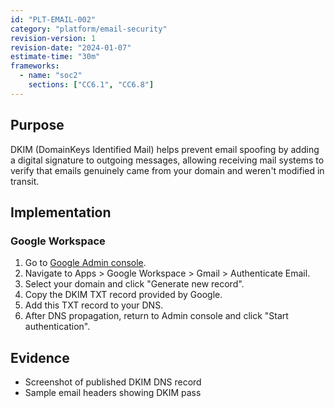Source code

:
 ```yaml
---
id: "PLT-EMAIL-002"
category: "platform/email-security"
revision-version: 1
revision-date: "2024-01-07"
estimate-time: "30m"
frameworks:
  - name: "soc2"
    sections: ["CC6.1", "CC6.8"]
---
```


## Purpose

DKIM (DomainKeys Identified Mail) helps prevent email spoofing by adding a
digital signature to outgoing messages, allowing receiving mail systems to
verify that emails genuinely came from your domain and weren't modified in
transit.

## Implementation

### Google Workspace

1. Go to [Google Admin console](admin.google.com).
2. Navigate to Apps > Google Workspace > Gmail > Authenticate Email.
3. Select your domain and click "Generate new record".
4. Copy the DKIM TXT record provided by Google.
5. Add this TXT record to your DNS.
6. After DNS propagation, return to Admin console and click "Start
   authentication".

## Evidence

- Screenshot of published DKIM DNS record
- Sample email headers showing DKIM pass
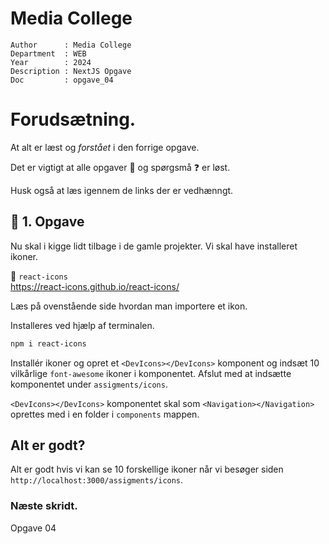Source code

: # Media College

```
Author      : Media College
Department  : WEB 
Year        : 2024 
Description : NextJS Opgave
Doc         : opgave_04
```

# Forudsætning.

At alt er læst og *forstået* i den forrige opgave.

Det er vigtigt at alle opgaver :dart: og spørgsmå :question: er løst.

Husk også at læs igennem de links der er vedhænngt.

## :dart: 1. Opgave

Nu skal i kigge lidt tilbage i de gamle projekter. Vi skal have installeret ikoner.

:link: `react-icons`             
https://react-icons.github.io/react-icons/

Læs på ovenstående side hvordan man importere et ikon.

Installeres ved hjælp af terminalen.
```bash
npm i react-icons
```

Installér ikoner og opret et `<DevIcons></DevIcons>` komponent og indsæt 10 vilkårlige  `font-awesome` ikoner i komponentet.
Afslut med at indsætte komponentet under `assigments/icons`.

`<DevIcons></DevIcons>` komponentet skal som `<Navigation></Navigation>` oprettes med i en folder i `components` mappen.

## Alt er godt?

Alt er godt hvis vi kan se 10 forskellige ikoner når vi besøger siden `http://localhost:3000/assigments/icons`.

### Næste skridt.

Opgave 04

══════════

TASK DETAILS
An exact copy of the lines above, from the one containing "verify that emails" through the one containing "5. Add this TXT record to your DNS.", is the whole of the answer.

RESULT
verify that emails genuinely came from your domain and weren't modified in
transit.

## Implementation

### Google Workspace

1. Go to [Google Admin console](admin.google.com).
2. Navigate to Apps > Google Workspace > Gmail > Authenticate Email.
3. Select your domain and click "Generate new record".
4. Copy the DKIM TXT record provided by Google.
5. Add this TXT record to your DNS.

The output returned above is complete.